Citation:
Sandra M. Bucerius and Marta Urbanik, When Crime is a “Young Man’s Game” and the Ethnographer is a Woman: Gendered Researcher Experiences in Two Different Contexts, Journal of Contemporary Ethnography, 2019, Vol 48(4) 451-481, DOI: 10.1177/0891241618785225
Of all of the articles I have chosen to read during the early days of this experience, this one was far and away my favorite. Perhaps I missed my true calling as an ethnographer!
The authors are female ethonographers who conducted separate research projects that involved studying the behavior and experiences of certain types of men. The participants in Bucerius’s study were young, immigrant, “second-generation Muslim” men who were involved in selling drugs and other criminal activity in the German city of Frankfurt. Urbanik’s research project involved studying young men residing in a public housing project in Toronto, almost all of whom were racial minorities and who lived a “hip-hop” or “gangsta” lifestyle.
These two researchers collaborated on this article to explore the many ways in which the fieldwork required for this type of research can be difficult or dangerous for women.

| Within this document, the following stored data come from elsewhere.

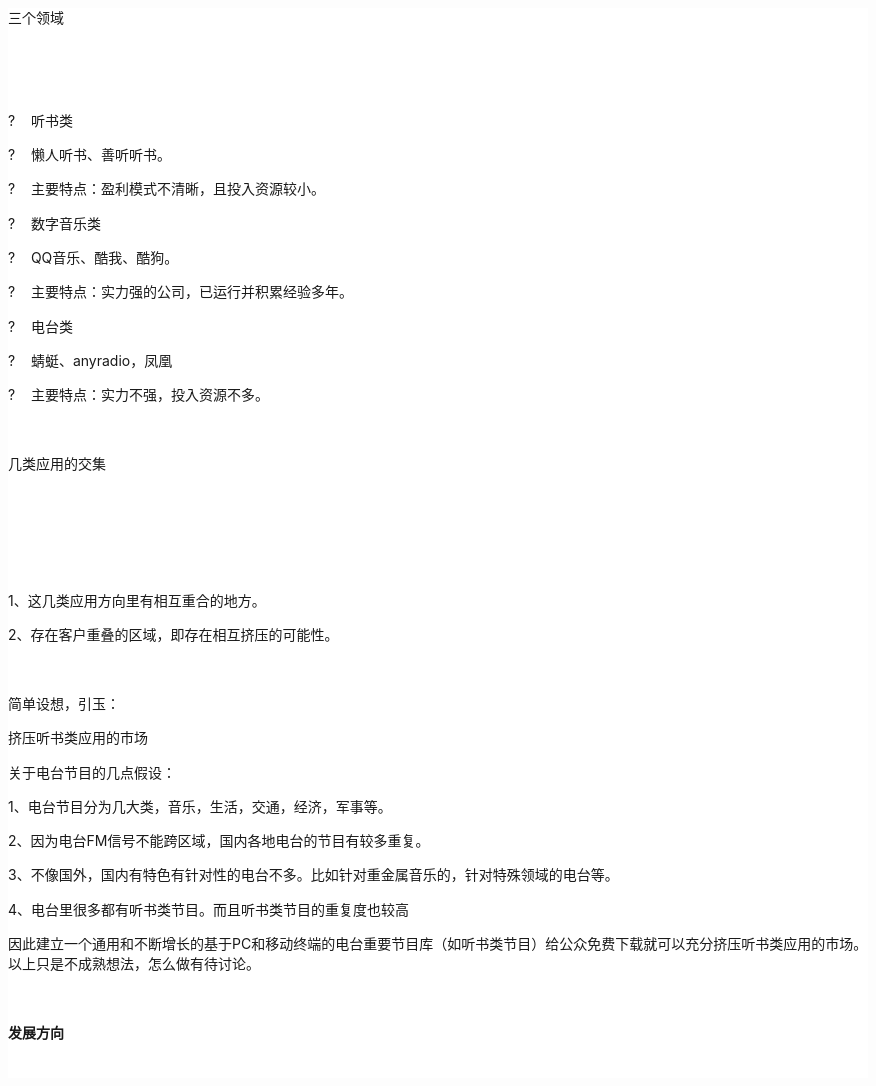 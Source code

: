 三个领域

&nbsp;



&nbsp;

?    听书类

?    懒人听书、善听听书。

?    主要特点：盈利模式不清晰，且投入资源较小。

?    数字音乐类

?    QQ音乐、酷我、酷狗。

?    主要特点：实力强的公司，已运行并积累经验多年。

?    电台类

?    蜻蜓、anyradio，凤凰

?    主要特点：实力不强，投入资源不多。

&nbsp;

几类应用的交集

&nbsp;



&nbsp;

&nbsp;

1、这几类应用方向里有相互重合的地方。

2、存在客户重叠的区域，即存在相互挤压的可能性。

&nbsp;

简单设想，引玉：

挤压听书类应用的市场

关于电台节目的几点假设：

1、电台节目分为几大类，音乐，生活，交通，经济，军事等。

2、因为电台FM信号不能跨区域，国内各地电台的节目有较多重复。

3、不像国外，国内有特色有针对性的电台不多。比如针对重金属音乐的，针对特殊领域的电台等。

4、电台里很多都有听书类节目。而且听书类节目的重复度也较高

因此建立一个通用和不断增长的基于PC和移动终端的电台重要节目库（如听书类节目）给公众免费下载就可以充分挤压听书类应用的市场。以上只是不成熟想法，怎么做有待讨论。

&nbsp;

**发展方向**

&nbsp;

Looking through a gender-specific lens, the authors observed that the men who participated in this study, who were in certain ways socially disadvantaged, felt compelled to engage in “boundary work,” which means that they “increase their self-perceptions by relegating women into even more subordinate positions than they themselves occupy.”

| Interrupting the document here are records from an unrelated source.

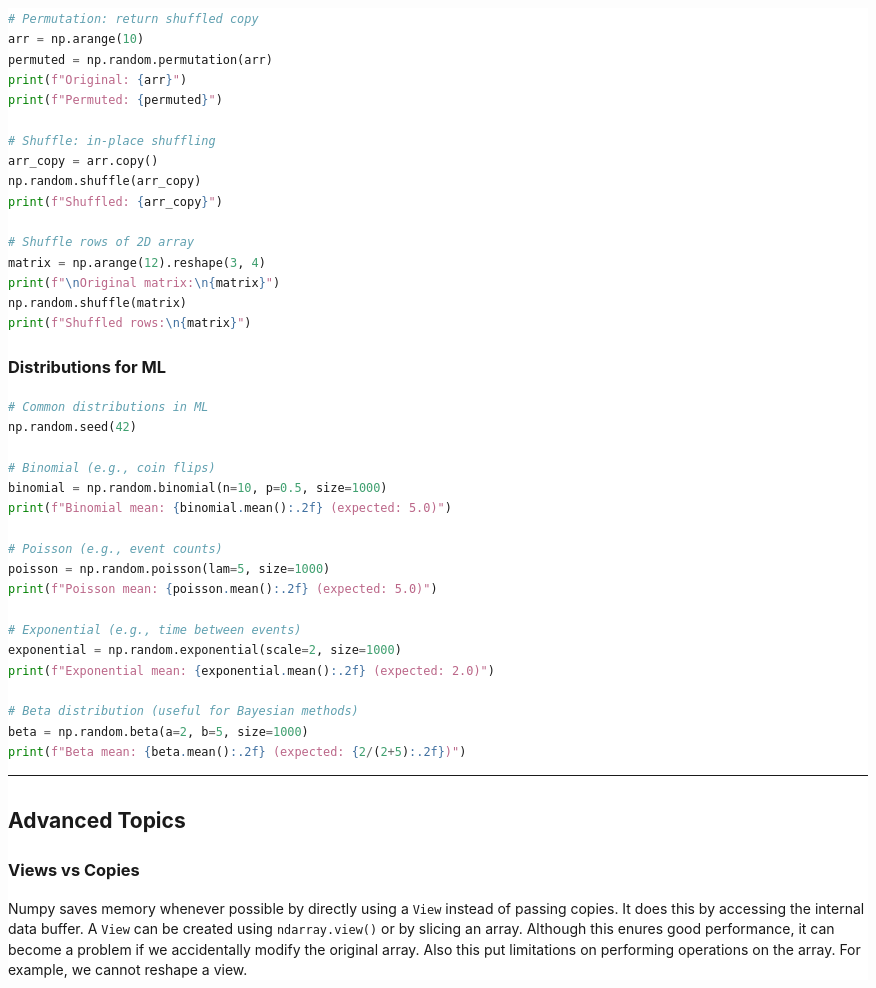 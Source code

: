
 ```python
# Permutation: return shuffled copy
arr = np.arange(10)
permuted = np.random.permutation(arr)
print(f"Original: {arr}")
print(f"Permuted: {permuted}")

# Shuffle: in-place shuffling
arr_copy = arr.copy()
np.random.shuffle(arr_copy)
print(f"Shuffled: {arr_copy}")

# Shuffle rows of 2D array
matrix = np.arange(12).reshape(3, 4)
print(f"\nOriginal matrix:\n{matrix}")
np.random.shuffle(matrix)
print(f"Shuffled rows:\n{matrix}")
```

### Distributions for ML

```python
# Common distributions in ML
np.random.seed(42)

# Binomial (e.g., coin flips)
binomial = np.random.binomial(n=10, p=0.5, size=1000)
print(f"Binomial mean: {binomial.mean():.2f} (expected: 5.0)")

# Poisson (e.g., event counts)
poisson = np.random.poisson(lam=5, size=1000)
print(f"Poisson mean: {poisson.mean():.2f} (expected: 5.0)")

# Exponential (e.g., time between events)
exponential = np.random.exponential(scale=2, size=1000)
print(f"Exponential mean: {exponential.mean():.2f} (expected: 2.0)")

# Beta distribution (useful for Bayesian methods)
beta = np.random.beta(a=2, b=5, size=1000)
print(f"Beta mean: {beta.mean():.2f} (expected: {2/(2+5):.2f})")
```

---

## Advanced Topics

### Views vs Copies

Numpy saves memory whenever possible by directly using a `View` instead of passing copies. It does this by accessing the internal data buffer. A `View` can be created using `ndarray.view()` or by slicing an array. Although this enures good performance, it can become a problem if we accidentally modify the original array. Also this put limitations on performing operations on the array. For example, we cannot reshape a view.
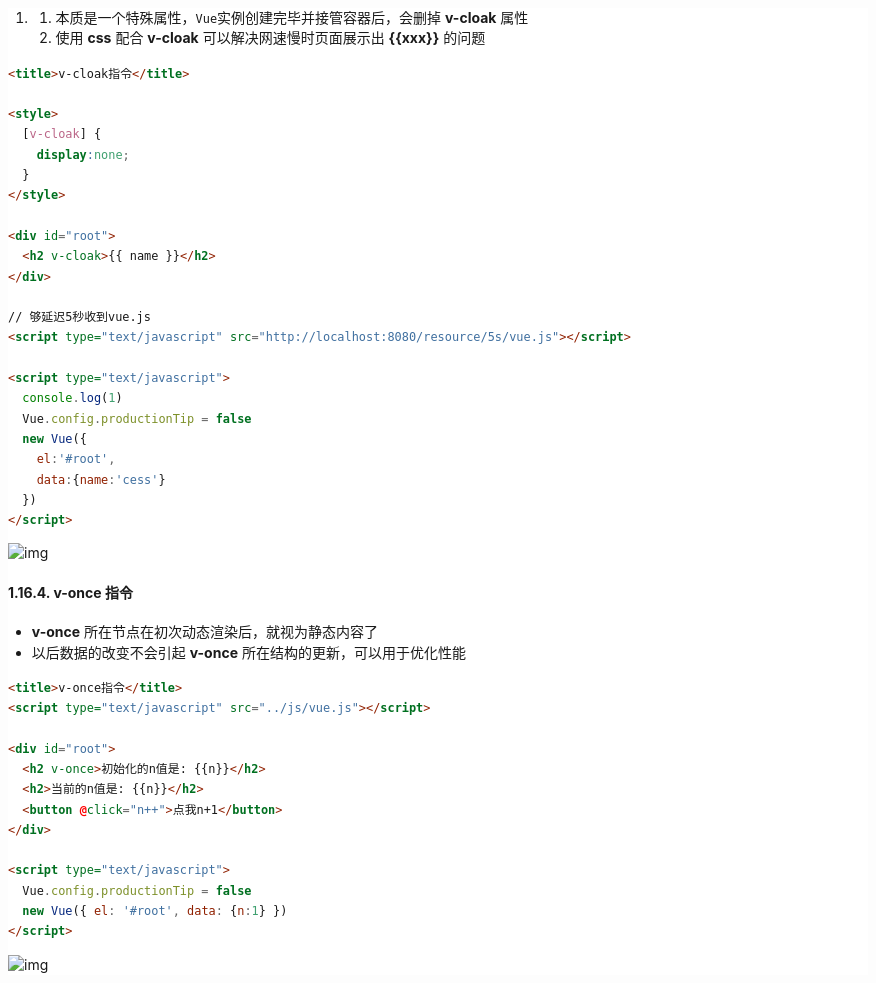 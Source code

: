 1. 1. 本质是一个特殊属性，`Vue`实例创建完毕并接管容器后，会删掉 **v-cloak** 属性
   2. 使用 **css** 配合 **v-cloak** 可以解决网速慢时页面展示出 **{{xxx}}** 的问题

```html
<title>v-cloak指令</title>

<style>
  [v-cloak] {
    display:none;
  }
</style>

<div id="root">
  <h2 v-cloak>{{ name }}</h2>
</div>

// 够延迟5秒收到vue.js
<script type="text/javascript" src="http://localhost:8080/resource/5s/vue.js"></script>

<script type="text/javascript">
  console.log(1)
  Vue.config.productionTip = false
  new Vue({
    el:'#root',
    data:{name:'cess'}
  })
</script>
```

![img](https://cdn.nlark.com/yuque/0/2022/png/1379492/1643291162075-31a34809-47e1-4155-a91b-1ae59e197ad6.png)

#### 1.16.4. v-once 指令

-  **v-once** 所在节点在初次动态渲染后，就视为静态内容了 
- 以后数据的改变不会引起 **v-once** 所在结构的更新，可以用于优化性能

```html
<title>v-once指令</title>
<script type="text/javascript" src="../js/vue.js"></script>

<div id="root">
  <h2 v-once>初始化的n值是: {{n}}</h2>
  <h2>当前的n值是: {{n}}</h2>
  <button @click="n++">点我n+1</button>
</div>

<script type="text/javascript">
  Vue.config.productionTip = false
  new Vue({ el: '#root', data: {n:1} })
</script>
```

![img](https://cdn.nlark.com/yuque/0/2022/png/1379492/1643291197561-2bb725a5-4597-49f4-819f-f20467c23326.png)
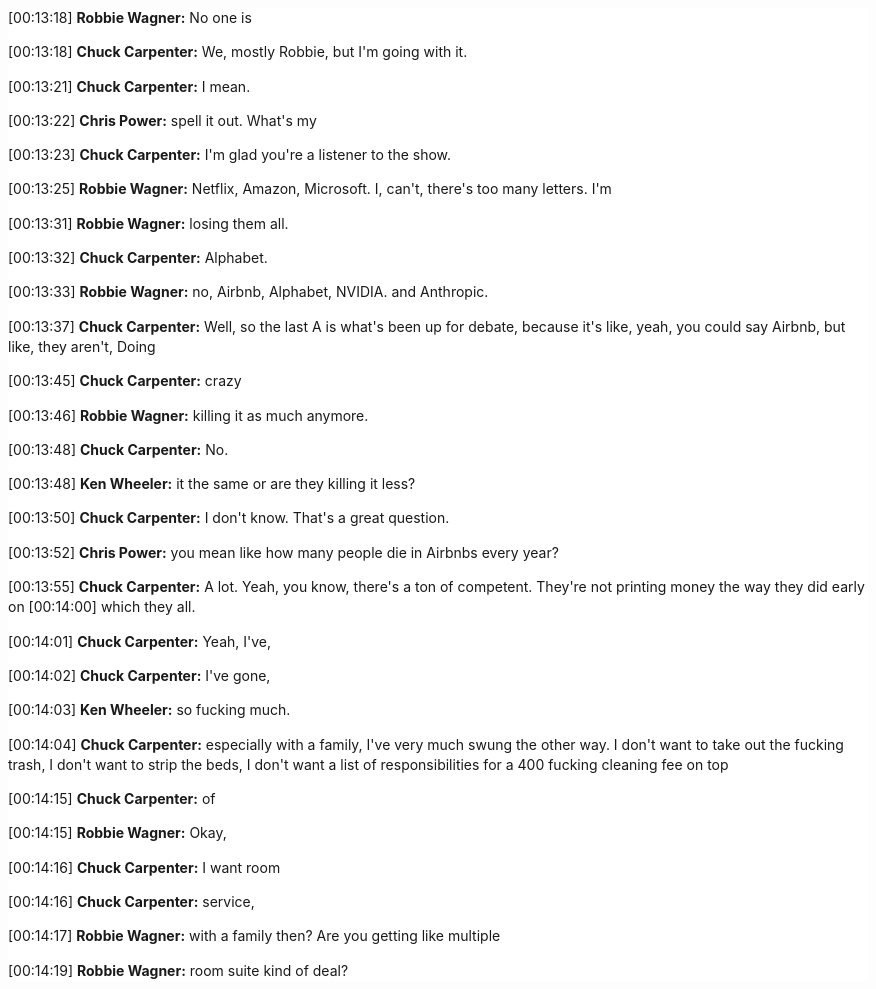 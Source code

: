 [00:13:18] **Robbie Wagner:** No one is

[00:13:18] **Chuck Carpenter:** We, mostly Robbie, but I'm going with it.

[00:13:21] **Chuck Carpenter:** I mean.

[00:13:22] **Chris Power:** spell it out. What's my

[00:13:23] **Chuck Carpenter:** I'm glad you're a listener to the show.

[00:13:25] **Robbie Wagner:** Netflix, Amazon, Microsoft. I, can't, there's too
many letters. I'm

[00:13:31] **Robbie Wagner:** losing them all.

[00:13:32] **Chuck Carpenter:** Alphabet.

[00:13:33] **Robbie Wagner:** no, Airbnb, Alphabet, NVIDIA. and Anthropic.

[00:13:37] **Chuck Carpenter:** Well, so the last A is what's been up for
debate, because it's like, yeah, you could say Airbnb, but like, they aren't,
Doing

[00:13:45] **Chuck Carpenter:** crazy

[00:13:46] **Robbie Wagner:** killing it as much anymore.

[00:13:48] **Chuck Carpenter:** No.

[00:13:48] **Ken Wheeler:** it the same or are they killing it less?

[00:13:50] **Chuck Carpenter:** I don't know. That's a great question.

[00:13:52] **Chris Power:** you mean like how many people die in Airbnbs every
year?

[00:13:55] **Chuck Carpenter:** A lot. Yeah, you know, there's a ton of
competent. They're not printing money the way they did early on [00:14:00] which
they all.

[00:14:01] **Chuck Carpenter:** Yeah, I've,

[00:14:02] **Chuck Carpenter:** I've gone,

[00:14:03] **Ken Wheeler:** so fucking much.

[00:14:04] **Chuck Carpenter:** especially with a family, I've very much swung
the other way. I don't want to take out the fucking trash, I don't want to strip
the beds, I don't want a list of responsibilities for a 400 fucking cleaning fee
on top

[00:14:15] **Chuck Carpenter:** of

[00:14:15] **Robbie Wagner:** Okay,

[00:14:16] **Chuck Carpenter:** I want room

[00:14:16] **Chuck Carpenter:** service,

[00:14:17] **Robbie Wagner:** with a family then? Are you getting like multiple

[00:14:19] **Robbie Wagner:** room suite kind of deal?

The gender performance that the participants engaged in, as a means of doing this “boundary work,” had multiple effects. The men tended to sexualize the female researchers, at times even subjecting them to threats of gender-based violence. The men also expected the female researchers to perform what they believed to be “women’s work,” such as serving and cleaning. These behaviors perpetuated gender roles that had been established in their respective cultures: “quasi-Muslim” in the German example, and “hip-hop” culture in the Canadian example. The norms of both of these cultures, as Bucerius and Urbanik observed, tend to include male hypersexuality and female objectification.

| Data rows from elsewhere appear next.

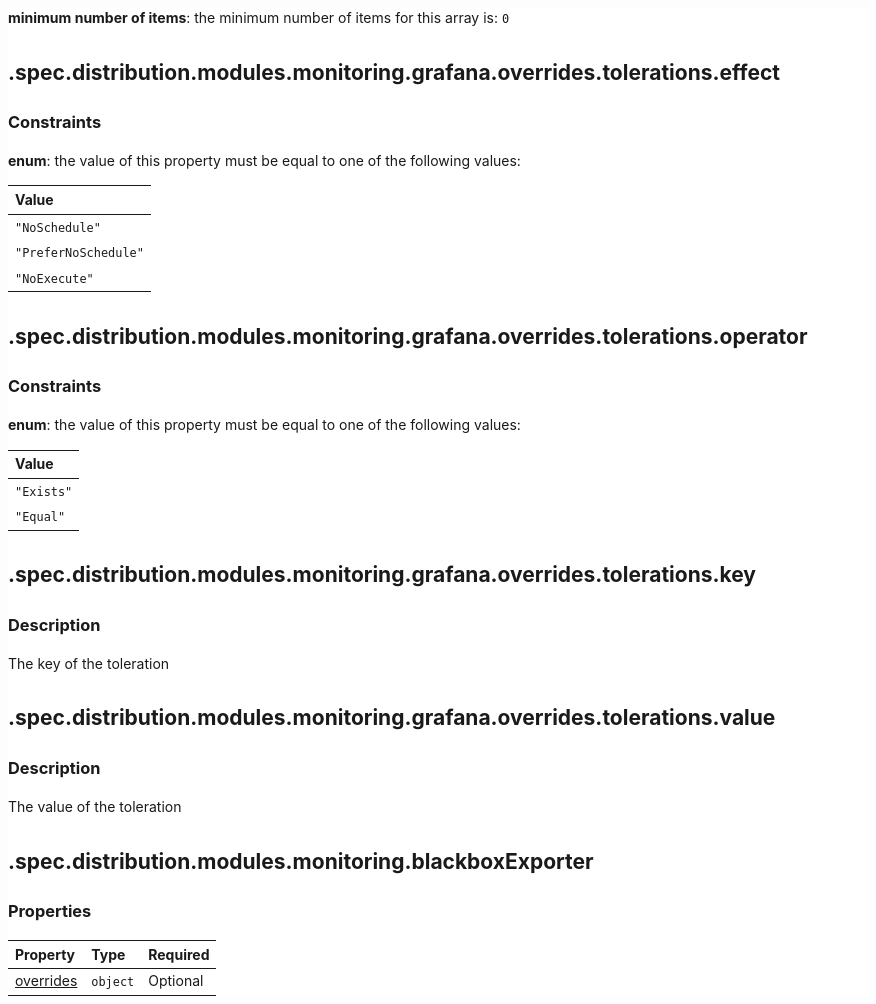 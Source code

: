 **minimum number of items**: the minimum number of items for this array is: `0`

## .spec.distribution.modules.monitoring.grafana.overrides.tolerations.effect

### Constraints

**enum**: the value of this property must be equal to one of the following values:

| Value                |
|:---------------------|
| `"NoSchedule"`       |
| `"PreferNoSchedule"` |
| `"NoExecute"`        |

## .spec.distribution.modules.monitoring.grafana.overrides.tolerations.operator

### Constraints

**enum**: the value of this property must be equal to one of the following values:

| Value      |
|:-----------|
| `"Exists"` |
| `"Equal"`  |

## .spec.distribution.modules.monitoring.grafana.overrides.tolerations.key

### Description

The key of the toleration

## .spec.distribution.modules.monitoring.grafana.overrides.tolerations.value

### Description

The value of the toleration

## .spec.distribution.modules.monitoring.blackboxExporter

### Properties

| Property                                                                 | Type     | Required |
|:-------------------------------------------------------------------------|:---------|:---------|
| [overrides](#specdistributionmodulesmonitoringblackboxexporteroverrides) | `object` | Optional |
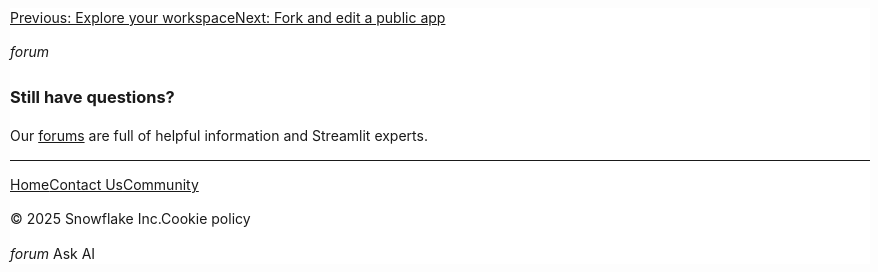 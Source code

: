 [Previous: Explore your workspace](/deploy/streamlit-community-cloud/get-started/explore-your-workspace)[Next: Fork and edit a public app](/deploy/streamlit-community-cloud/get-started/fork-and-edit-a-public-app)

*forum*

### Still have questions?

Our [forums](https://discuss.streamlit.io) are full of helpful information and Streamlit experts.

---

[Home](/)[Contact Us](mailto:hello@streamlit.io?subject=Contact%20from%20documentation%20)[Community](https://discuss.streamlit.io)

© 2025 Snowflake Inc.Cookie policy

*forum* Ask AI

However, both researchers observed an additional interesting phenomenon. The researchers did not respond to gender-specific provocations in the way in which the participants expected: they did not clean up after the men, for example, nor did they engage with the men sexually. In addition, the women did not behave in ways that the participants expected white women to act (Bucerius did not act like a “robotic German woman,” and Urbanik’s behavior was not that of a “rich snobby white girl”). Since the researchers’ responses to the gender performance of these men did not fit any of their known cultural female stereotypes, the men in both studies created, effectively, a new classification for these women. The researchers became “ladies” who were worthy of respect and who were not really like any other women that they knew.
Both researchers, who identify as “feminists,” had mixed reactions to this development. They appreciated that it allowed the participants in the study to perform their masculinity in an acceptable way, which ended up including the men feeling safe to share their personal thoughts and feelings on a number of sensitive topics (death, family breakdowns, emotional crises) with the researchers. The requirements of hypermasculinity that predominated their cultural paradigm made this very difficult for these men to do otherwise. However, both researchers were also troubled by the fact that they were, effectively, allowing themselves to be viewed as “superior” women, “especially when the gendered assumptions (the) participants held opposed gender equality.”
Overall, as with every article that I have read so far, the authors made specific and targeted calls for more to be done. In this case, Bucerius and Urbanik were critical of the fact that “graduate training often neglects difference in gender expectations of local research populations.” In the end, however, they also accepted that the nature of the beast for female ethnographers is such that they “have to come to terms with an underacknowledged reality of fieldwork: while academics are accustomed to resist oppression and demeaning behavior in their circles, these critical stances are unfortunately, problematic (and potentially, detrimental) in fieldwork settings.”